7.3.1.1 De la monstruosité de l’handicapé à la dignité de l’androïde

Si la « dignité humaine », le statut « d’adulte exerçant ses choix » (ibid., p. 3) sont tôt mis en avant, on ne peut que remarquer combien se profile, derrière la volonté constante de reconnaître au handicapé le statut de sujet, une vision mécaniste et technologique de l’homme renvoyant à l’image de l’androïde, du robot.
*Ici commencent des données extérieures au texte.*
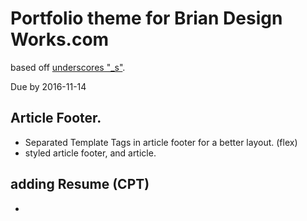 # Portfolio theme for Brian Design Works.com

based off [underscores "_s"](http://underscores.me).

Due by 2016-11-14

## Article Footer.

- Separated Template Tags in article footer for a better layout. (flex)
- styled article footer, and article.

## adding Resume (CPT)

-
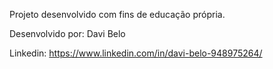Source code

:Projeto desenvolvido com fins de educação própria. 

Desenvolvido por: Davi Belo

Linkedin: https://www.linkedin.com/in/davi-belo-948975264/
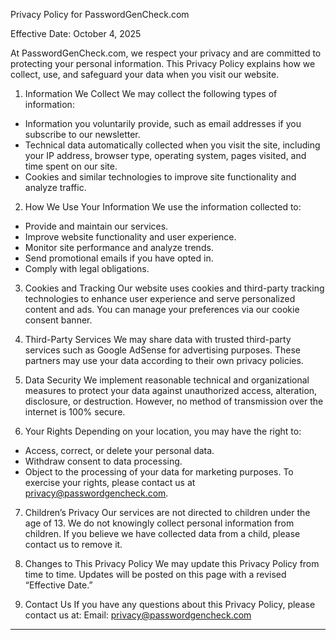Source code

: Privacy Policy for PasswordGenCheck.com

Effective Date: October 4, 2025

At PasswordGenCheck.com, we respect your privacy and are committed to protecting your personal information. This Privacy Policy explains how we collect, use, and safeguard your data when you visit our website.

1. Information We Collect
We may collect the following types of information:
- Information you voluntarily provide, such as email addresses if you subscribe to our newsletter.
- Technical data automatically collected when you visit the site, including your IP address, browser type, operating system, pages visited, and time spent on our site.
- Cookies and similar technologies to improve site functionality and analyze traffic.

2. How We Use Your Information
We use the information collected to:
- Provide and maintain our services.
- Improve website functionality and user experience.
- Monitor site performance and analyze trends.
- Send promotional emails if you have opted in.
- Comply with legal obligations.

3. Cookies and Tracking
Our website uses cookies and third-party tracking technologies to enhance user experience and serve personalized content and ads. You can manage your preferences via our cookie consent banner.

4. Third-Party Services
We may share data with trusted third-party services such as Google AdSense for advertising purposes. These partners may use your data according to their own privacy policies.

5. Data Security
We implement reasonable technical and organizational measures to protect your data against unauthorized access, alteration, disclosure, or destruction. However, no method of transmission over the internet is 100% secure.

6. Your Rights
Depending on your location, you may have the right to:
- Access, correct, or delete your personal data.
- Withdraw consent to data processing.
- Object to the processing of your data for marketing purposes.
To exercise your rights, please contact us at privacy@passwordgencheck.com.

7. Children’s Privacy
Our services are not directed to children under the age of 13. We do not knowingly collect personal information from children. If you believe we have collected data from a child, please contact us to remove it.

8. Changes to This Privacy Policy
We may update this Privacy Policy from time to time. Updates will be posted on this page with a revised “Effective Date.”

9. Contact Us
If you have any questions about this Privacy Policy, please contact us at:
Email: privacy@passwordgencheck.com

---

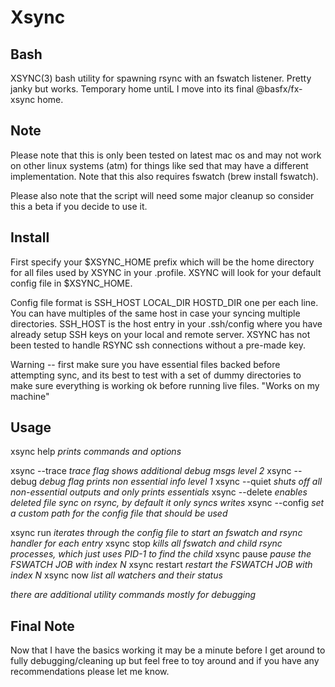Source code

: # Xsync

## Bash
 XSYNC(3) bash utility for spawning rsync with an fswatch listener. Pretty janky but works. Temporary home untiL I move into 
its final @basfx/fx-xsync home.

## Note
 Please note that this is only been tested on latest mac os and may not work on other linux systems (atm) for things like sed that 
may have a different implementation. Note that this also requires fswatch (brew install fswatch).

 Please also note that the script will need some major cleanup so consider this a beta if you decide to use it.

## Install

First specify your $XSYNC_HOME prefix which will be the home directory for all files used by XSYNC in your .profile. XSYNC will look 
for your default config file in $XSYNC_HOME. 

Config file format is SSH_HOST LOCAL_DIR HOSTD_DIR one per each line. You can have multiples of the same host in case your syncing 
multiple directories. SSH_HOST is the host entry in your .ssh/config where you have already setup SSH keys on your local and remote 
server. XSYNC has not been tested to handle RSYNC ssh connections without a pre-made key.

Warning -- first make sure you have essential files backed before attempting sync, and its best to test with a set of dummy 
directories to make sure everything is working ok before running live files. "Works on my machine"

## Usage

xsync help *prints commands and options*

xsync <cmd> --trace *trace flag shows additional debug msgs level 2*
xsync <cmd> --debug *debug flag prints non essential info level 1*
xsync <cmd> --quiet *shuts off all non-essential outputs and only prints essentials*
xsync <cmd> --delete *enables deleted file sync on rsync, by default it only syncs writes*
xsync <cmd> --config *set a custom path for the config file that should be used*

xsync run  *iterates through the config file to start an fswatch and rsync handler for each entry*
xsync stop *kills all fswatch and child rsync processes, which just uses PID-1 to find the child*
xsync pause <N> *pause the FSWATCH JOB with index N*
xsync restart <N> *restart the FSWATCH JOB with index N*
xsync now  *list all watchers and their status*

*there are additional utility commands mostly for debugging*

## Final Note

Now that I have the basics working it may be a minute before I get around to fully debugging/cleaning up but feel free to toy around 
and if you have any recommendations please let me know. 
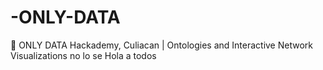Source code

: # -ONLY-DATA
🌮 ONLY DATA Hackademy, Culiacan | Ontologies and Interactive Network Visualizations
no lo se
Hola a todos
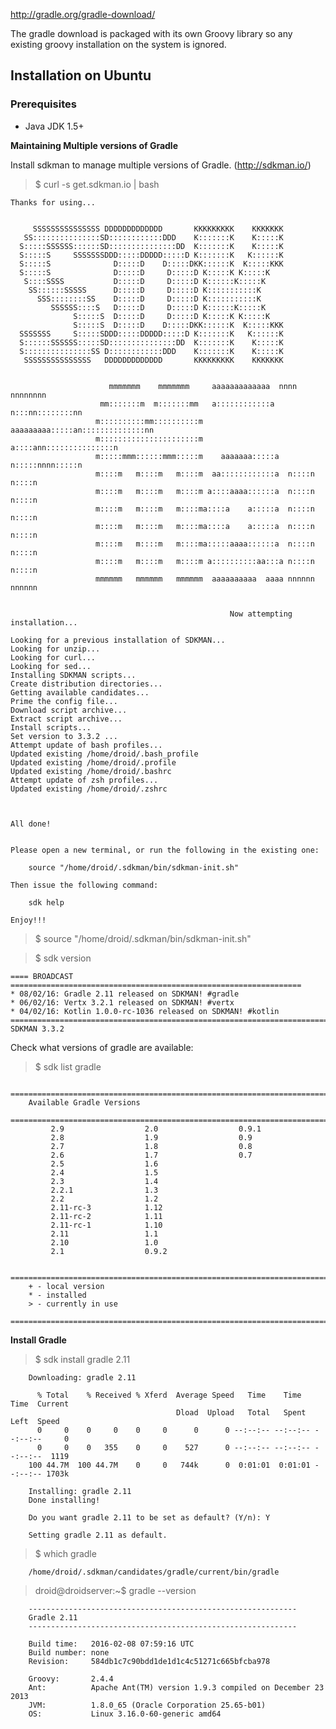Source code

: http://gradle.org/gradle-download/

The gradle download is packaged with its own Groovy library so any existing groovy installation on the system is ignored.

## Installation on Ubuntu

### Prerequisites
* Java JDK 1.5+

<b> Maintaining Multiple versions of Gradle </b>

Install sdkman to manage multiple versions of Gradle. (http://sdkman.io/)

> $ curl -s get.sdkman.io | bash

    Thanks for using...                                            		         
                                                                   		         
                                                                   		         
         SSSSSSSSSSSSSSS DDDDDDDDDDDDD       KKKKKKKKK    KKKKKKK                  
       SS:::::::::::::::SD::::::::::::DDD    K:::::::K    K:::::K                  
      S:::::SSSSSS::::::SD:::::::::::::::DD  K:::::::K    K:::::K                  
      S:::::S     SSSSSSSDDD:::::DDDDD:::::D K:::::::K   K::::::K                  
      S:::::S              D:::::D    D:::::DKK::::::K  K:::::KKK                  
      S:::::S              D:::::D     D:::::D K:::::K K:::::K                     
       S::::SSSS           D:::::D     D:::::D K::::::K:::::K                      
        SS::::::SSSSS      D:::::D     D:::::D K:::::::::::K                       
          SSS::::::::SS    D:::::D     D:::::D K:::::::::::K                       
             SSSSSS::::S   D:::::D     D:::::D K::::::K:::::K                      
                  S:::::S  D:::::D     D:::::D K:::::K K:::::K                     
                  S:::::S  D:::::D    D:::::DKK::::::K  K:::::KKK                  
      SSSSSSS     S:::::SDDD:::::DDDDD:::::D K:::::::K   K::::::K                  
      S::::::SSSSSS:::::SD:::::::::::::::DD  K:::::::K    K:::::K                  
      S:::::::::::::::SS D::::::::::::DDD    K:::::::K    K:::::K                  
       SSSSSSSSSSSSSSS   DDDDDDDDDDDDD       KKKKKKKKK    KKKKKKK                  
                                                                                   
                                                                                   
                          mmmmmmm    mmmmmmm     aaaaaaaaaaaaa  nnnn  nnnnnnnn     
                        mm:::::::m  m:::::::mm   a::::::::::::a n:::nn::::::::nn   
                       m::::::::::mm::::::::::m  aaaaaaaaa:::::an::::::::::::::nn  
                       m::::::::::::::::::::::m           a::::ann:::::::::::::::n 
                       m:::::mmm::::::mmm:::::m    aaaaaaa:::::a  n:::::nnnn:::::n 
                       m::::m   m::::m   m::::m  aa::::::::::::a  n::::n    n::::n 
                       m::::m   m::::m   m::::m a::::aaaa::::::a  n::::n    n::::n 
                       m::::m   m::::m   m::::ma::::a    a:::::a  n::::n    n::::n 
                       m::::m   m::::m   m::::ma::::a    a:::::a  n::::n    n::::n 
                       m::::m   m::::m   m::::ma:::::aaaa::::::a  n::::n    n::::n 
                       m::::m   m::::m   m::::m a::::::::::aa:::a n::::n    n::::n 
                       mmmmmm   mmmmmm   mmmmmm  aaaaaaaaaa  aaaa nnnnnn    nnnnnn 
                								                                     
                								                                     
                                                     Now attempting installation...
                                                                                   
    Looking for a previous installation of SDKMAN...
    Looking for unzip...
    Looking for curl...
    Looking for sed...
    Installing SDKMAN scripts...
    Create distribution directories...
    Getting available candidates...
    Prime the config file...
    Download script archive...
    Extract script archive...
    Install scripts...
    Set version to 3.3.2 ...
    Attempt update of bash profiles...
    Updated existing /home/droid/.bash_profile
    Updated existing /home/droid/.profile
    Updated existing /home/droid/.bashrc
    Attempt update of zsh profiles...
    Updated existing /home/droid/.zshrc
    
    
    
    All done!
    
    
    Please open a new terminal, or run the following in the existing one:
    
        source "/home/droid/.sdkman/bin/sdkman-init.sh"
    
    Then issue the following command:
    
        sdk help
    
    Enjoy!!!

> $ source "/home/droid/.sdkman/bin/sdkman-init.sh"

> $ sdk version

    ==== BROADCAST =================================================================
    * 08/02/16: Gradle 2.11 released on SDKMAN! #gradle
    * 06/02/16: Vertx 3.2.1 released on SDKMAN! #vertx
    * 04/02/16: Kotlin 1.0.0-rc-1036 released on SDKMAN! #kotlin
    ================================================================================
    SDKMAN 3.3.2

Check what versions of gradle are available:

> $ sdk list gradle

        ================================================================================
        Available Gradle Versions
        ================================================================================
             2.9                  2.0                  0.9.1                               
             2.8                  1.9                  0.9                                 
             2.7                  1.8                  0.8                                 
             2.6                  1.7                  0.7                                 
             2.5                  1.6                                                      
             2.4                  1.5                                                      
             2.3                  1.4                                                      
             2.2.1                1.3                                                      
             2.2                  1.2                                                      
             2.11-rc-3            1.12                                                     
             2.11-rc-2            1.11                                                     
             2.11-rc-1            1.10                                                     
             2.11                 1.1                                                      
             2.10                 1.0                                                      
             2.1                  0.9.2                                                    
        
        ================================================================================
        + - local version
        * - installed
        > - currently in use
        ================================================================================

<b>Install Gradle</b>

> $ sdk install gradle 2.11

        Downloading: gradle 2.11
        
          % Total    % Received % Xferd  Average Speed   Time    Time     Time  Current
                                         Dload  Upload   Total   Spent    Left  Speed
          0     0    0     0    0     0      0      0 --:--:-- --:--:-- --:--:--     0
          0     0    0   355    0     0    527      0 --:--:-- --:--:-- --:--:--  1119
        100 44.7M  100 44.7M    0     0   744k      0  0:01:01  0:01:01 --:--:-- 1703k
        
        Installing: gradle 2.11
        Done installing!
        
        Do you want gradle 2.11 to be set as default? (Y/n): Y
        
        Setting gradle 2.11 as default.

> $ which gradle

        /home/droid/.sdkman/candidates/gradle/current/bin/gradle

> droid@droidserver:~$ gradle --version

        ------------------------------------------------------------
        Gradle 2.11
        ------------------------------------------------------------
        
        Build time:   2016-02-08 07:59:16 UTC
        Build number: none
        Revision:     584db1c7c90bdd1de1d1c4c51271c665bfcba978
        
        Groovy:       2.4.4
        Ant:          Apache Ant(TM) version 1.9.3 compiled on December 23 2013
        JVM:          1.8.0_65 (Oracle Corporation 25.65-b01)
        OS:           Linux 3.16.0-60-generic amd64

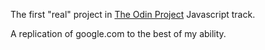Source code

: The first "real" project in [The Odin Project](http://www.theodinproject.com/courses/web-development-101/lessons/html-css)
 Javascript track. 
 
A replication of google.com to the best of my ability.


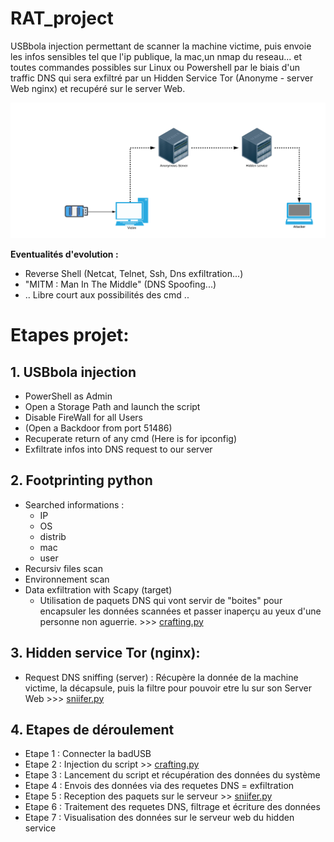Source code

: # **RAT_project**

USBbola injection permettant de scanner la machine victime, puis envoie les infos sensibles tel que l'ip publique, la mac,un nmap du reseau... et toutes commandes possibles sur Linux ou Powershell par le biais d'un traffic DNS qui sera exfiltré par un Hidden Service Tor (Anonyme - server Web nginx) et recupéré sur le server Web.

![infra](img/infra.png)

**Eventualités d'evolution :**

- Reverse Shell (Netcat, Telnet, Ssh, Dns exfiltration...)
- "MITM : Man In The Middle" (DNS Spoofing...)
- .. Libre court aux possibilités des cmd ..


# **Etapes projet:**

## 1. **USBbola injection**
  - PowerShell as Admin
  - Open a Storage Path and launch the script
  - Disable FireWall for all Users
  - (Open a Backdoor from port 51486)
  - Recuperate return of any cmd (Here is for ipconfig)
  - Exfiltrate infos into DNS request to our server
## 2. **Footprinting python**
  - Searched informations :
      - IP
      - OS
      - distrib
      - mac
      - user
  - Recursiv files scan
  - Environnement scan
  - Data exfiltration with Scapy (target)
    - Utilisation de paquets DNS qui vont servir de "boites" pour encapsuler les données scannées et passer inaperçu au yeux d'une personne non aguerrie. >>> [crafting.py](https://github.com/lucasreq/RAT_project/blob/master/crafting.py)
    
## 3. **Hidden service Tor (nginx):**
 
  - Request DNS sniffing (server) : Récupère la donnée de la machine victime, la décapsule, puis la filtre pour pouvoir etre lu sur son Server Web >>> [sniifer.py](https://github.com/lucasreq/RAT_project/blob/master/sniifer.py)
  
## 4. **Etapes de déroulement**
  - Etape 1 : Connecter la badUSB
  - Etape 2 : Injection du script >> [crafting.py](https://github.com/lucasreq/RAT_project/blob/master/crafting.py)
  - Etape 3 : Lancement du script et récupération des données du système
  - Etape 4 : Envois des données via des requetes DNS = exfiltration
  - Etape 5 : Reception des paquets sur le serveur >> [sniifer.py](https://github.com/lucasreq/RAT_project/blob/master/sniifer.py)
  - Etape 6 : Traitement des requetes DNS, filtrage et écriture des données 
  - Etape 7 : Visualisation des données sur le serveur web du hidden service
D’emblée, s’opère un clivage puissant entre le handicap et l’individu qui en est porteur : conçu pour « répondre à toutes les formes de handicaps lourds », l’U.V.A.H. reçoit « les personnes concernées (...) entre 20 et 60 ans ou âgées de plus de 60 ans » (ibid., p. 2). On traite ainsi séparément du cadre de vie du pensionnaire et des dispositifs répondant à son handicap, dont on souligne « l’aspect particulièrement innovant » (ibid., p. 4). Pour le pensionnaire, on conçoit « un cadre de vie profondément humain et convivial » (ibid., p. 5), on y recherche « la valorisation de son histoire personnelle » (ibid.). Pour le handicapé, on met en oeuvre « des technologies innovantes [... et] performantes » (ibid., p. 8). Partout sont présentes « les techniques nouvelles telles que l’immotique, la domotique et la robotique » (ibid., p. 4, s/a). Un ensemble de télécommandes multi-sensorielles « vocales, linguales, digitales » montées sur « bras » et articulées par « rotules » (ibid., p. 8), permettra au handicapé de gérer l’ensemble des fonctions de son espace individuel depuis son lit... tel un ’Alexandre le bien-heureux’, version technologie futuriste ! Sous le coup de celle-ci, qui assemble les pièces détachées du corps humain‘ ’– langues, doigts, bras et autres genoux – grâce aux prouesses de l’électronique, l’humain s’efface en l’individu handicapé déjà appareillé, parfois lourdement, pour laisser apparaître l’homme-robot capable d’échapper à l’assistanat permanent, qui est le lot des polyhandicapés. Dans le même mouvement, c’est bien entendu le sujet qui disparaît. Ne voit-on pas apparaître dans ce désir forcené d’autonomiser, celui de masquer l’inacceptable de la totale dépendance du handicapé, de son incapacité à apprendre et de sa régression toujours menaçante ? Et ne rencontre-t-on pas alors dans cette figure androïde la résolution définitive du problème de savoir si une psyché et un sujet habitent ce corps monstrueux, qui pose incessamment la question de son appartenance à l’humain ? A l’homme handicapé appelant, dans ses représentations, la figure du monstre, on préfère donc ici la dignité de l’androïde.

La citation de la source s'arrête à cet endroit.